Yakima Basin agricultural water use sometimes conflicts with Indian fishing rights guaranteed by an 1855 treaty with the Yakama Nation, and there have been frequent clashes with environmental groups that oppose all dams and irrigation. After years of effort by local leaders, these factions agreed to a compromise called the Yakima Basin Integrated Plan, a water-management program slated to cost $4 billion over the next 30 years. The essence of the plan is to expand available water supplies in several reservoirs. It involved participation by the irrigation districts, the tribes, local governments, and environmental groups. Much of the money, of course, would come from federal taxpayers. So in 2012 the Bureau of Reclamation was required to do a cost-benefit analysis of the complex series of pumps, tunnels and other structures.
Congress is now about to authorize the first 10 years of the project and the first $200 million, so opponents have focused new attention on that cost-benefit analysis. What they found is troubling. An independent analysis by the state discovered that the Bureau of Reclamation claimed the high costs were offset by similarly high benefits of the project. That included the estimate of the “non-use value” of fish, and thus the $27,000 trout. So the argument rages, not about the project, but about the bogus numbers.
The irony is that the government felt any need at all to inflate the numbers so embarrassingly. The creative project brought together competing interests that had fought over water for generations. Irrigators get 200,000 additional acre-feet from two reservoirs, thanks to a new tunnel connecting the two. The Yakama Nation gets fish passages at both dams. And the environmental groups get something they have long wanted, a new 5,000-acre “community forest,” managed to prevent logging and restore headwaters.
Opponents include a few cabin owners on the two reservoirs concerned about their views and access when water levels drop. And a handful of environmentalists still worry about the precedent of allowing dams to remain in place, much less enhancing them.

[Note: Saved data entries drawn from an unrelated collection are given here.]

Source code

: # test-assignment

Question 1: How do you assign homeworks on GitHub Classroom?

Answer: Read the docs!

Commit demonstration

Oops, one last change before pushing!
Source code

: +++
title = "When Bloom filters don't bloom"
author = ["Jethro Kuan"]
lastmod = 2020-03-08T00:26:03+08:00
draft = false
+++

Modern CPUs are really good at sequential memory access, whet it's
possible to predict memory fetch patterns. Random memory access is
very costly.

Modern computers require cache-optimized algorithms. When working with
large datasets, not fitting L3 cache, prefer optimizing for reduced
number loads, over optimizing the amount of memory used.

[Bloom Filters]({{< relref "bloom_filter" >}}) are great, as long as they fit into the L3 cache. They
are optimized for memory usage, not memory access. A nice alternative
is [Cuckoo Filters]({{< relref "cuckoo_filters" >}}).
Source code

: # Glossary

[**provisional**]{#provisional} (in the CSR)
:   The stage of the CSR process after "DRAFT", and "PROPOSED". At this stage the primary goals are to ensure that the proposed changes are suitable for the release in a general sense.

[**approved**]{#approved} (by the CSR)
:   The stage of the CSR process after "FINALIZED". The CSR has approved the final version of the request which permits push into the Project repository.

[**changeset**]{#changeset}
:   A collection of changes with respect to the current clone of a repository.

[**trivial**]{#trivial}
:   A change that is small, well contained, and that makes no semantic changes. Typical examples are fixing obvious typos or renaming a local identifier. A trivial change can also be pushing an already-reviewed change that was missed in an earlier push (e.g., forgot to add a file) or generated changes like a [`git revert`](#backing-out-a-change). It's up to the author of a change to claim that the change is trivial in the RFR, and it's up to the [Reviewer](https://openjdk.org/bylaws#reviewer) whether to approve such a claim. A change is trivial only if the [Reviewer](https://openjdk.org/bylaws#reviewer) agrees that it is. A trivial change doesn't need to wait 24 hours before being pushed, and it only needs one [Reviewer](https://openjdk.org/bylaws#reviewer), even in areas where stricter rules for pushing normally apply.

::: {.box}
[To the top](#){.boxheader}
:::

Still, there is substantial support for the plan in Washington, and its congressional delegation is mostly united behind the authorizing legislation. The Bureau would have been smarter, and more honest, simply to argue that while the project is incredibly expensive it might help maintain vital agriculture, while also protecting other important values. Then the honest argument could be about the value of agriculture, not about fuzzy math and $27,000 fish.